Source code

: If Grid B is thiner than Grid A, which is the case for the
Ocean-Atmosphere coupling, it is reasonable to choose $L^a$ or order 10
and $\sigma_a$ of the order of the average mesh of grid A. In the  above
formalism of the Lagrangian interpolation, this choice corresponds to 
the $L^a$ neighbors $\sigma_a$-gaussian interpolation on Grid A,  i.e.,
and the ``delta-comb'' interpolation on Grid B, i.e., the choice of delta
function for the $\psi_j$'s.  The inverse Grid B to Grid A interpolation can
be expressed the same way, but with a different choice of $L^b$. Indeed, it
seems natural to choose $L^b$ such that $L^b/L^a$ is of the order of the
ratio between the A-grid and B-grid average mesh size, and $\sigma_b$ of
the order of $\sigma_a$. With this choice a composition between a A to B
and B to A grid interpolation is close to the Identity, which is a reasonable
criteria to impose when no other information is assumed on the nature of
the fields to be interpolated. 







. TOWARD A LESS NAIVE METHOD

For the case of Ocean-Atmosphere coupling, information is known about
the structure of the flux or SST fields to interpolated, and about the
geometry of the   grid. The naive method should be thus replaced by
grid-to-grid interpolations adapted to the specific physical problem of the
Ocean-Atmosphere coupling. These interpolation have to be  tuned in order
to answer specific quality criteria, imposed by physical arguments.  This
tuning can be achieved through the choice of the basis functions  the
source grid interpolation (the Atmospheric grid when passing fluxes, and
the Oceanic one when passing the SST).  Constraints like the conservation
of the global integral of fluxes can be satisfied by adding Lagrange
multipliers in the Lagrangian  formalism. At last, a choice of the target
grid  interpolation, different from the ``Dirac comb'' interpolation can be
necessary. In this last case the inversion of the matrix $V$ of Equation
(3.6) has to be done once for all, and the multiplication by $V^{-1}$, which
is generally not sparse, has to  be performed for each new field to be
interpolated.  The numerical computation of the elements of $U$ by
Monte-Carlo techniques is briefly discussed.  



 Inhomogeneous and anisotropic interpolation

▶ [Problem requirements]
Write out the listing exactly, keeping every character.

▶ [Reply to the exercise]
Source code

: If Grid B is thiner than Grid A, which is the case for the
Ocean-Atmosphere coupling, it is reasonable to choose $L^a$ or order 10
and $\sigma_a$ of the order of the average mesh of grid A. In the  above
formalism of the Lagrangian interpolation, this choice corresponds to 
the $L^a$ neighbors $\sigma_a$-gaussian interpolation on Grid A,  i.e.,
and the ``delta-comb'' interpolation on Grid B, i.e., the choice of delta
function for the $\psi_j$'s.  The inverse Grid B to Grid A interpolation can
be expressed the same way, but with a different choice of $L^b$. Indeed, it
seems natural to choose $L^b$ such that $L^b/L^a$ is of the order of the
ratio between the A-grid and B-grid average mesh size, and $\sigma_b$ of
the order of $\sigma_a$. With this choice a composition between a A to B
and B to A grid interpolation is close to the Identity, which is a reasonable
criteria to impose when no other information is assumed on the nature of
the fields to be interpolated. 







. TOWARD A LESS NAIVE METHOD

For the case of Ocean-Atmosphere coupling, information is known about
the structure of the flux or SST fields to interpolated, and about the
geometry of the   grid. The naive method should be thus replaced by
grid-to-grid interpolations adapted to the specific physical problem of the
Ocean-Atmosphere coupling. These interpolation have to be  tuned in order
to answer specific quality criteria, imposed by physical arguments.  This
tuning can be achieved through the choice of the basis functions  the
source grid interpolation (the Atmospheric grid when passing fluxes, and
the Oceanic one when passing the SST).  Constraints like the conservation
of the global integral of fluxes can be satisfied by adding Lagrange
multipliers in the Lagrangian  formalism. At last, a choice of the target
grid  interpolation, different from the ``Dirac comb'' interpolation can be
necessary. In this last case the inversion of the matrix $V$ of Equation
(3.6) has to be done once for all, and the multiplication by $V^{-1}$, which
is generally not sparse, has to  be performed for each new field to be
interpolated.  The numerical computation of the elements of $U$ by
Monte-Carlo techniques is briefly discussed.  



 Inhomogeneous and anisotropic interpolation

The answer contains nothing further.